Lowering Expectations. What if they change the plan prior to rollout? Does lowering expectations before that point count as over promising? For years, GM has been saying the second year production capacity of Volt would be "up to 60,000". Now in an article today, the volume potential has changed to 50,000. Why? What happened? We already know that first year production plans have been changed from the 10,000 they've been saying all along to "8,000 to 10,000". Are they later going to spin this as a 625 percent increase by saying demand grew from 8,000 to 50,000? Remember the disconnect between production & profit and how statistics can easily be misinterpreted when not associated with actual quantity. Needless to say, this Volt saga is very much an ever-changing story just like it was for Two-Mode. You never know what they'll say next.

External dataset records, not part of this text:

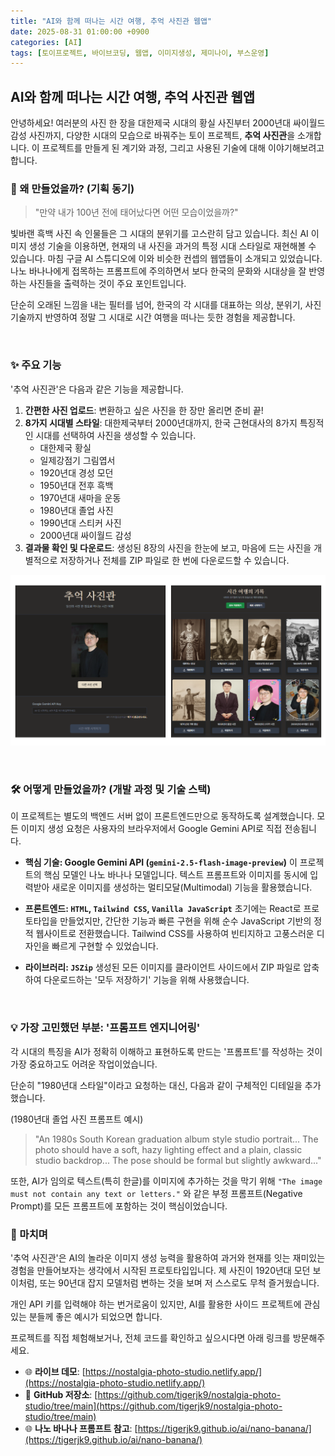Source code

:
 ```yaml
---
title: "AI와 함께 떠나는 시간 여행, 추억 사진관 웹앱"
date: 2025-08-31 01:00:00 +0900
categories: [AI]
tags: [토이프로젝트, 바이브코딩, 웹앱, 이미지생성, 제미나이, 부스운영]
---
```


## AI와 함께 떠나는 시간 여행, 추억 사진관 웹앱

안녕하세요! 여러분의 사진 한 장을 대한제국 시대의 황실 사진부터 2000년대 싸이월드 감성 사진까지, 다양한 시대의 모습으로 바꿔주는 토이 프로젝트, **추억 사진관**을 소개합니다. 
이 프로젝트를 만들게 된 계기와 과정, 그리고 사용된 기술에 대해 이야기해보려고 합니다.


### 🤔 왜 만들었을까? (기획 동기)

> "만약 내가 100년 전에 태어났다면 어떤 모습이었을까?"

빛바랜 흑백 사진 속 인물들은 그 시대의 분위기를 고스란히 담고 있습니다. 최신 AI 이미지 생성 기술을 이용하면, 현재의 내 사진을 과거의 특정 시대 스타일로 재현해볼 수 있습니다. 마침 구글 AI 스튜디오에 이와 비슷한 컨셉의 웹앱들이 소개되고 있었습니다. 나노 바나나에게 접목하는 프롬프트에 주의하면서 보다 한국의 문화와 시대상을 잘 반영하는 사진들을 출력하는 것이 주요 포인트입니다. 

단순히 오래된 느낌을 내는 필터를 넘어, 한국의 각 시대를 대표하는 의상, 분위기, 사진 기술까지 반영하여 정말 그 시대로 시간 여행을 떠나는 듯한 경험을 제공합니다.

<br>

### ✨ 주요 기능

'추억 사진관'은 다음과 같은 기능을 제공합니다.

1.  **간편한 사진 업로드**: 변환하고 싶은 사진을 한 장만 올리면 준비 끝!
2.  **8가지 시대별 스타일**: 대한제국부터 2000년대까지, 한국 근현대사의 8가지 특징적인 시대를 선택하여 사진을 생성할 수 있습니다.
    * 대한제국 황실
    * 일제강점기 그림엽서
    * 1920년대 경성 모던
    * 1950년대 전후 흑백
    * 1970년대 새마을 운동
    * 1980년대 졸업 사진
    * 1990년대 스티커 사진
    * 2000년대 싸이월드 감성
3.  **결과물 확인 및 다운로드**: 생성된 8장의 사진을 한눈에 보고, 마음에 드는 사진을 개별적으로 저장하거나 전체를 ZIP 파일로 한 번에 다운로드할 수 있습니다.

![원본 사진과 변환된 사진 비교](/assets/comparison.png)

<br>

### 🛠️ 어떻게 만들었을까? (개발 과정 및 기술 스택)

이 프로젝트는 별도의 백엔드 서버 없이 프론트엔드만으로 동작하도록 설계했습니다. 모든 이미지 생성 요청은 사용자의 브라우저에서 Google Gemini API로 직접 전송됩니다.

* **핵심 기술: Google Gemini API (`gemini-2.5-flash-image-preview`)**
    이 프로젝트의 핵심 모델인 나노 바나나 모델입니다. 텍스트 프롬프트와 이미지를 동시에 입력받아 새로운 이미지를 생성하는 멀티모달(Multimodal) 기능을 활용했습니다.

* **프론트엔드: `HTML`, `Tailwind CSS`, `Vanilla JavaScript`**
    초기에는 React로 프로토타입을 만들었지만, 간단한 기능과 빠른 구현을 위해 순수 JavaScript 기반의 정적 웹사이트로 전환했습니다. Tailwind CSS를 사용하여 빈티지하고 고풍스러운 디자인을 빠르게 구현할 수 있었습니다.

* **라이브러리: `JSZip`**
    생성된 모든 이미지를 클라이언트 사이드에서 ZIP 파일로 압축하여 다운로드하는 '모두 저장하기' 기능을 위해 사용했습니다.

<br>

### 💡 가장 고민했던 부분: '프롬프트 엔지니어링'

각 시대의 특징을 AI가 정확히 이해하고 표현하도록 만드는 '프롬프트'를 작성하는 것이 가장 중요하고도 어려운 작업이었습니다.

단순히 "1980년대 스타일"이라고 요청하는 대신, 다음과 같이 구체적인 디테일을 추가했습니다.

(1980년대 졸업 사진 프롬프트 예시)
> "An 1980s South Korean graduation album style studio portrait... The photo should have a soft, hazy lighting effect and a plain, classic studio backdrop... The pose should be formal but slightly awkward..."

또한, AI가 임의로 텍스트(특히 한글)를 이미지에 추가하는 것을 막기 위해 `"The image must not contain any text or letters."` 와 같은 부정 프롬프트(Negative Prompt)를 모든 프롬프트에 포함하는 것이 핵심이었습니다.


### 🚀 마치며

'추억 사진관'은 AI의 놀라운 이미지 생성 능력을 활용하여 과거와 현재를 잇는 재미있는 경험을 만들어보자는 생각에서 시작된 프로토타입입니다. 제 사진이 1920년대 모던 보이처럼, 또는 90년대 잡지 모델처럼 변하는 것을 보며 저 스스로도 무척 즐거웠습니다.

개인 API 키를 입력해야 하는 번거로움이 있지만, AI를 활용한 사이드 프로젝트에 관심 있는 분들께 좋은 예시가 되었으면 합니다.

프로젝트를 직접 체험해보거나, 전체 코드를 확인하고 싶으시다면 아래 링크를 방문해주세요. 

* 🌐 **라이브 데모**: [https://nostalgia-photo-studio.netlify.app/](https://nostalgia-photo-studio.netlify.app/)
* 🔗 **GitHub 저장소**: [https://github.com/tigerjk9/nostalgia-photo-studio/tree/main](https://github.com/tigerjk9/nostalgia-photo-studio/tree/main)
* 🌐 **나노 바나나 프롬프트 참고**: [https://tigerjk9.github.io/ai/nano-banana/](https://tigerjk9.github.io/ai/nano-banana/)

Sales Rise. There's a variety of reasons for GM recovery. As supporters begin to celebrate, I inject a dose of reality. Short-Term thinking is what got them into trouble in the first place. Falling into that trap again is way too easy. Of course, rather than being called a devil's advocate for attempting to keep focus on the true goal of financial stability, they'll likely label me as a troll for not letting them live in the moment. Whatever. Late last Summer, their reception was hostile. Improving upon that should be easy. After all, comments about Two-Mode sales aren't challenged anymore. Anywho, here's what I posted: Ready to discuss the future? It's great that traditional offerings are now providing a solid financial basis to build upon. Next is how to deal with the replacement competition. Priority is clearly shifting over toward clean & efficient technologies, away from size & power. What should the planned sales/profit be for that?
Getting The Story Wrong. That's an interesting twist on
the usual spin. Someone got rather angry about the way Two-Mode was being
portrayed. But the numbers speak for themselves. 16,579 sold between Jan 2008 and Feb 2010.

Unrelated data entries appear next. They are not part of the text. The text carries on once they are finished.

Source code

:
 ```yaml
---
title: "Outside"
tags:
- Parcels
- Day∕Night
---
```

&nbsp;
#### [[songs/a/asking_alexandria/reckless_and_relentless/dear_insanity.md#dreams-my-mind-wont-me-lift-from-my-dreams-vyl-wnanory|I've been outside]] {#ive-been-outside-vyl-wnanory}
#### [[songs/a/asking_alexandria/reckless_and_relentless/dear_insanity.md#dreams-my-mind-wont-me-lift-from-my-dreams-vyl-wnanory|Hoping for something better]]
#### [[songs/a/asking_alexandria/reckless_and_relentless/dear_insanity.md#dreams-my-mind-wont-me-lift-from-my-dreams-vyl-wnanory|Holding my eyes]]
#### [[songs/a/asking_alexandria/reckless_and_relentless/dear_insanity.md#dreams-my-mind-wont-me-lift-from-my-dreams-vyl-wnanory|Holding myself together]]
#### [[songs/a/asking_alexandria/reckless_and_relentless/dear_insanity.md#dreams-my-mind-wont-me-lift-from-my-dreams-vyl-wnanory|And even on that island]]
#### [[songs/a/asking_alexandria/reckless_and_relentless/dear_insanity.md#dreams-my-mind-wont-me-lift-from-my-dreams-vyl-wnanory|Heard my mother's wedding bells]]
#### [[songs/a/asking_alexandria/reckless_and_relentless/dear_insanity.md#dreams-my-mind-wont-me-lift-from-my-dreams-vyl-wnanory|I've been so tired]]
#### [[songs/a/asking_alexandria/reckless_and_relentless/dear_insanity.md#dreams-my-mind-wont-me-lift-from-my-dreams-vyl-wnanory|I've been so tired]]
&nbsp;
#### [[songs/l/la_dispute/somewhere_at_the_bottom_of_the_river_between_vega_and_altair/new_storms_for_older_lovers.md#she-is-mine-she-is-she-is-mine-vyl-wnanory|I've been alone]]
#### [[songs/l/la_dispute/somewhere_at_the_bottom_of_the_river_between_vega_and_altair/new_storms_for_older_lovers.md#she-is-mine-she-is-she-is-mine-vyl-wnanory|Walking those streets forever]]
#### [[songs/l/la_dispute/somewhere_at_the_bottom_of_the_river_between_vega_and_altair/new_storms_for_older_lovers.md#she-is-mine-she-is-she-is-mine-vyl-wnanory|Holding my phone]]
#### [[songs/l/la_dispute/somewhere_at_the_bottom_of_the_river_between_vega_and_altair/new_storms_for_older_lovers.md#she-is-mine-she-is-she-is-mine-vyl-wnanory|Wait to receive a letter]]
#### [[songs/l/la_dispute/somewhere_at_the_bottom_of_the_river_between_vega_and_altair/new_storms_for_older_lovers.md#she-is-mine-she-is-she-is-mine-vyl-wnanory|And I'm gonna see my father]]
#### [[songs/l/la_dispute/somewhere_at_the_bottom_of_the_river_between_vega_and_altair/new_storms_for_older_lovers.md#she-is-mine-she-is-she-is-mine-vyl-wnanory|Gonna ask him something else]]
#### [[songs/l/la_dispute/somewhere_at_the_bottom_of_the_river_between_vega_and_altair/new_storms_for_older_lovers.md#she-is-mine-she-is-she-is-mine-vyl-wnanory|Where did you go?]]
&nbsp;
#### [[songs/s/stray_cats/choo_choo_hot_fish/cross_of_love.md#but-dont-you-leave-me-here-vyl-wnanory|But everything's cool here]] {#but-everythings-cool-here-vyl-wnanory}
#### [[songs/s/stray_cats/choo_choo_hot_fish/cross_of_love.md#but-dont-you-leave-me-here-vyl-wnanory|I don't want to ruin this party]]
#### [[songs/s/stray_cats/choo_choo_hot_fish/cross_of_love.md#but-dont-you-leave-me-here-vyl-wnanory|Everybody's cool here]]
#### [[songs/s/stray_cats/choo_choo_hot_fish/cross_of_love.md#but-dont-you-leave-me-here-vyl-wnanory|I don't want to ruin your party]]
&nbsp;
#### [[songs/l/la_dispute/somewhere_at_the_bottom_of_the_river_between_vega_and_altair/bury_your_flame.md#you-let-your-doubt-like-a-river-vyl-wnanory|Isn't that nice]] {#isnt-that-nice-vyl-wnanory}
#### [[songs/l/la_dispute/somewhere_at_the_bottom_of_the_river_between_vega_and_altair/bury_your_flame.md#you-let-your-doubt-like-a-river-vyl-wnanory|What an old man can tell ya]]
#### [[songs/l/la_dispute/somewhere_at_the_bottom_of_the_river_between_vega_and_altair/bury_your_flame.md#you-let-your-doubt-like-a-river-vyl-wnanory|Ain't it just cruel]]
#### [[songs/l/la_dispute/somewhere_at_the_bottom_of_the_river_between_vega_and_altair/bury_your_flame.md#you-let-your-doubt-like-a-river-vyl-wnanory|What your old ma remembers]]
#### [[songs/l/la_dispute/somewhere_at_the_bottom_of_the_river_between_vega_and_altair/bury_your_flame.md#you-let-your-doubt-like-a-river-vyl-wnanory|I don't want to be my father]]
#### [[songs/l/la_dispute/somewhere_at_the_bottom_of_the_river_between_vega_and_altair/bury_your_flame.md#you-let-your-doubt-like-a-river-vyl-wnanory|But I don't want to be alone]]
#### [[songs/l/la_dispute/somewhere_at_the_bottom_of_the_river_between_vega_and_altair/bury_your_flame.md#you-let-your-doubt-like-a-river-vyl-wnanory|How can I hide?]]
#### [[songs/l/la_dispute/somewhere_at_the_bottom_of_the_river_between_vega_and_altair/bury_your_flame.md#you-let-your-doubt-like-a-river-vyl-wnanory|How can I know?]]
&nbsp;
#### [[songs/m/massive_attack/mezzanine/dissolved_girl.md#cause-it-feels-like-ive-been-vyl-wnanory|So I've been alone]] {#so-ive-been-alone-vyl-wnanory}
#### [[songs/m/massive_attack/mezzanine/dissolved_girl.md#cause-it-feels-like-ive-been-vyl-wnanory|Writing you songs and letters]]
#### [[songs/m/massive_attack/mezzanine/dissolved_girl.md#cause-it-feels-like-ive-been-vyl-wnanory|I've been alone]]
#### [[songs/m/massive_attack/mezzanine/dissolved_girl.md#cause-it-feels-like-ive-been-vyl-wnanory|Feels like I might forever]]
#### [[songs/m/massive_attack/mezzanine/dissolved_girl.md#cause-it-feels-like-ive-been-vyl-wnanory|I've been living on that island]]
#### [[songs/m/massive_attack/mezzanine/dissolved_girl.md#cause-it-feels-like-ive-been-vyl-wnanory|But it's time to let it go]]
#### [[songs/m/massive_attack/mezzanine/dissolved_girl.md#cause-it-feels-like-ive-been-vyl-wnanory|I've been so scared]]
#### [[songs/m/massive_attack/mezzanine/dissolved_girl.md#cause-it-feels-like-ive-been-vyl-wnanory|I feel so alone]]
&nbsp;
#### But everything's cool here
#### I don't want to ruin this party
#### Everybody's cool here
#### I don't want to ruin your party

It's not profitable to have sales that low for that long, especially when each
included a $2,200 tax credit. That's not good business no matter what you call
it. Two-Mode saga is an ever-changing story.
It was meant to be the single-mode (two-speed) hybrid efficiency killer offering
rapid integration and wide scalability at a competitive price.
All of that feel short; meanwhile, the competition is expanding the market.
GM will have nothing to compete with. Supporters pretend there's lots of
time available still and a major drop in battery cost is coming very soon.
Wasn't it that type of approach that contributed heavily to the bankruptcy.
Remember... too little, too slowly.
Journalist Research. Reading about this sure did feel
good, it was quite an extreme from the usual hype we get from reporters... who
sadly, quickly write articles with little to no research... they just report
whatever draws interest. With a true journalist, they do their homework.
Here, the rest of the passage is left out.